▶ [What the task asks]: From the line below that contains "Het plan bevat" to the line that contains "Meer over de", repeat every line exactly, both ends included, and nothing else.

▶ [Available data]:
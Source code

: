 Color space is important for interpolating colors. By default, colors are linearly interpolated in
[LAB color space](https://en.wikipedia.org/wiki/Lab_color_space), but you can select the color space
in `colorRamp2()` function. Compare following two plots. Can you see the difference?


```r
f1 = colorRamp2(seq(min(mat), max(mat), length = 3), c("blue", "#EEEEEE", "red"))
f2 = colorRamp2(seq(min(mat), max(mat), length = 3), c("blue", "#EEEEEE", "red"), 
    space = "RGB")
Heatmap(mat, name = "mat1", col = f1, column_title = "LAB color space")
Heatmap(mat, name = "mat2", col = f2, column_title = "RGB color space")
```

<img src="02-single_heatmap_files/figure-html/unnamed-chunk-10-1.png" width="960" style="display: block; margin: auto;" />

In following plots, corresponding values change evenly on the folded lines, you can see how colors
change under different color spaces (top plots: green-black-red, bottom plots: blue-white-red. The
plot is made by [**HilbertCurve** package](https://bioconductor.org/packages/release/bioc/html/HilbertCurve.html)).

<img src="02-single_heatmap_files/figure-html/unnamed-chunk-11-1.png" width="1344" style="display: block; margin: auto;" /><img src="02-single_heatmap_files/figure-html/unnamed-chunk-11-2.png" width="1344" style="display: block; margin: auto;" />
---
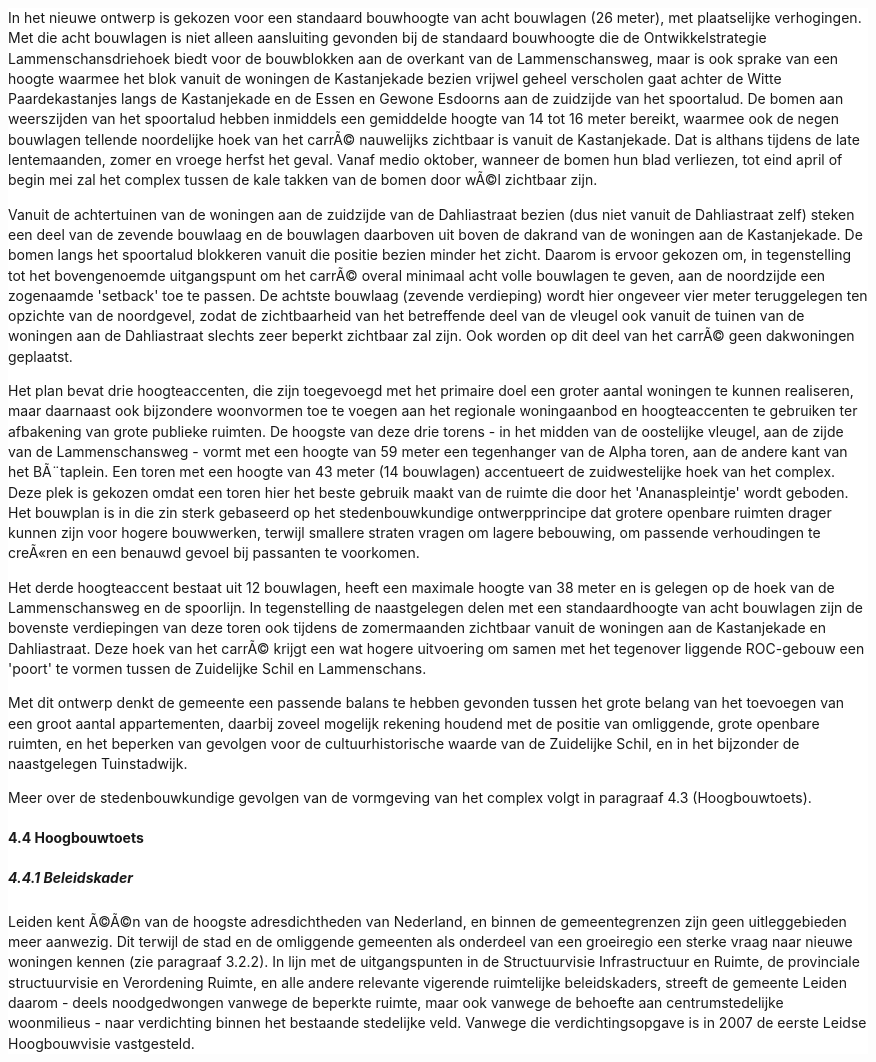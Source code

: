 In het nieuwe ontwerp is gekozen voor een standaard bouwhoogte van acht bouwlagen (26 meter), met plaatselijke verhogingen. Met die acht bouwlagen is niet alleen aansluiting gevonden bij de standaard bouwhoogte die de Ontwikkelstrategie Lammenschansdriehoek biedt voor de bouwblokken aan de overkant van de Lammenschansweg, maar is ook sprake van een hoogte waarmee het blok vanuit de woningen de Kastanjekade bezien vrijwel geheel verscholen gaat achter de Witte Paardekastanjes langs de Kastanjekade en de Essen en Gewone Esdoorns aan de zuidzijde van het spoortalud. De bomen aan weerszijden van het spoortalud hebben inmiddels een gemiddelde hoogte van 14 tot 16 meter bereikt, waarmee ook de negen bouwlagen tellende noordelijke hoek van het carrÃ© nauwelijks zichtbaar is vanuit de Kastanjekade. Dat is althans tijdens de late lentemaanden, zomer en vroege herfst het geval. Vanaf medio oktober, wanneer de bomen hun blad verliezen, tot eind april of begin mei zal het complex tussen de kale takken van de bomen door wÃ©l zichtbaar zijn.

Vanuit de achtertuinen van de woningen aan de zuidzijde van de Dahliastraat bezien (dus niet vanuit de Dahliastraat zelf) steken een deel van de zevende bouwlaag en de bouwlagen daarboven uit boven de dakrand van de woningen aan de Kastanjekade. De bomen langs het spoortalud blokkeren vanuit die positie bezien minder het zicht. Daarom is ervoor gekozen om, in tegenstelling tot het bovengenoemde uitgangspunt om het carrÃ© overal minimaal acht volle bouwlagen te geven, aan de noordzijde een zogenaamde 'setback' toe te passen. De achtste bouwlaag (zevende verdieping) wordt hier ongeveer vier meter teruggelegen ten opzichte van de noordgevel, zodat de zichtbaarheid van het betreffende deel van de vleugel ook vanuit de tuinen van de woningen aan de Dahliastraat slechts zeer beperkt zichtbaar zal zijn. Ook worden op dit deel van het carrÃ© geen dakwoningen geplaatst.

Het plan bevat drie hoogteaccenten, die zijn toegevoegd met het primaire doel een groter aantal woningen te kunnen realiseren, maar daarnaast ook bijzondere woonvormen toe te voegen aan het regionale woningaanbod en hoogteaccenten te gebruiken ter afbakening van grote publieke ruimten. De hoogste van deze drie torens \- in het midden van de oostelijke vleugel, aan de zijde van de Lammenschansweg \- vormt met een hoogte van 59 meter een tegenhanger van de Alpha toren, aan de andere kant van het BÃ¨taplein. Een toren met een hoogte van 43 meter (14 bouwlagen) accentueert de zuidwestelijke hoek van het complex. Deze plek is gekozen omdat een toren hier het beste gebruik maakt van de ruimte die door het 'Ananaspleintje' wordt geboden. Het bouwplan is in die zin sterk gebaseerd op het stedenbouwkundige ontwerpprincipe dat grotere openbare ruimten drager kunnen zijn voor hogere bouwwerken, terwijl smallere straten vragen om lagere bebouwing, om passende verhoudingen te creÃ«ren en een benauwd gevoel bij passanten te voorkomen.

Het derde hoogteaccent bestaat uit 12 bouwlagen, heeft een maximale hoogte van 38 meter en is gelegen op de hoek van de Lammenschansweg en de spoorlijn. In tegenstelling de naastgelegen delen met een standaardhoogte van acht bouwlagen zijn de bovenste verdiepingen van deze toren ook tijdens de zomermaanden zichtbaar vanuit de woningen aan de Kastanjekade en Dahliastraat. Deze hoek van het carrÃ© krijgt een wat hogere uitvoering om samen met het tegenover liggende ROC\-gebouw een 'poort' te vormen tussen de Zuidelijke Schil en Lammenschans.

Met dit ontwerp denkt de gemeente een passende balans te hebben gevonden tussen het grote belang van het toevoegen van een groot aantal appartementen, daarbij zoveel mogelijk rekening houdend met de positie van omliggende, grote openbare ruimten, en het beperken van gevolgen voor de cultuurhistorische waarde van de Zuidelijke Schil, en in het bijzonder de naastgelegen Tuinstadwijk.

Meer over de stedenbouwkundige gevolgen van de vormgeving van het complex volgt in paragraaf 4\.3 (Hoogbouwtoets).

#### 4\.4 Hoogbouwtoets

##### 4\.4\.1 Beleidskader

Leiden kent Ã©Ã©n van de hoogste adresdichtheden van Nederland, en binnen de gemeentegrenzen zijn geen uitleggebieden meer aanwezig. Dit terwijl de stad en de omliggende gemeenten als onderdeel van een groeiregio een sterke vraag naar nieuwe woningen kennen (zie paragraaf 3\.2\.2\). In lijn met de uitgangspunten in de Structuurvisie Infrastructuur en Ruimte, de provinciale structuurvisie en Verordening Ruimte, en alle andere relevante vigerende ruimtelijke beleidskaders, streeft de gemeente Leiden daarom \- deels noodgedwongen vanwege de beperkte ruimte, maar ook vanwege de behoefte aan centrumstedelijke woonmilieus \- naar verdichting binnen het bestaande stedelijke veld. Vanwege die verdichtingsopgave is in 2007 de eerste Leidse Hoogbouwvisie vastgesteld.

▶ [Response box]:
Het plan bevat drie hoogteaccenten, die zijn toegevoegd met het primaire doel een groter aantal woningen te kunnen realiseren, maar daarnaast ook bijzondere woonvormen toe te voegen aan het regionale woningaanbod en hoogteaccenten te gebruiken ter afbakening van grote publieke ruimten. De hoogste van deze drie torens \- in het midden van de oostelijke vleugel, aan de zijde van de Lammenschansweg \- vormt met een hoogte van 59 meter een tegenhanger van de Alpha toren, aan de andere kant van het BÃ¨taplein. Een toren met een hoogte van 43 meter (14 bouwlagen) accentueert de zuidwestelijke hoek van het complex. Deze plek is gekozen omdat een toren hier het beste gebruik maakt van de ruimte die door het 'Ananaspleintje' wordt geboden. Het bouwplan is in die zin sterk gebaseerd op het stedenbouwkundige ontwerpprincipe dat grotere openbare ruimten drager kunnen zijn voor hogere bouwwerken, terwijl smallere straten vragen om lagere bebouwing, om passende verhoudingen te creÃ«ren en een benauwd gevoel bij passanten te voorkomen.

Het derde hoogteaccent bestaat uit 12 bouwlagen, heeft een maximale hoogte van 38 meter en is gelegen op de hoek van de Lammenschansweg en de spoorlijn. In tegenstelling de naastgelegen delen met een standaardhoogte van acht bouwlagen zijn de bovenste verdiepingen van deze toren ook tijdens de zomermaanden zichtbaar vanuit de woningen aan de Kastanjekade en Dahliastraat. Deze hoek van het carrÃ© krijgt een wat hogere uitvoering om samen met het tegenover liggende ROC\-gebouw een 'poort' te vormen tussen de Zuidelijke Schil en Lammenschans.

Met dit ontwerp denkt de gemeente een passende balans te hebben gevonden tussen het grote belang van het toevoegen van een groot aantal appartementen, daarbij zoveel mogelijk rekening houdend met de positie van omliggende, grote openbare ruimten, en het beperken van gevolgen voor de cultuurhistorische waarde van de Zuidelijke Schil, en in het bijzonder de naastgelegen Tuinstadwijk.

Meer over de stedenbouwkundige gevolgen van de vormgeving van het complex volgt in paragraaf 4\.3 (Hoogbouwtoets).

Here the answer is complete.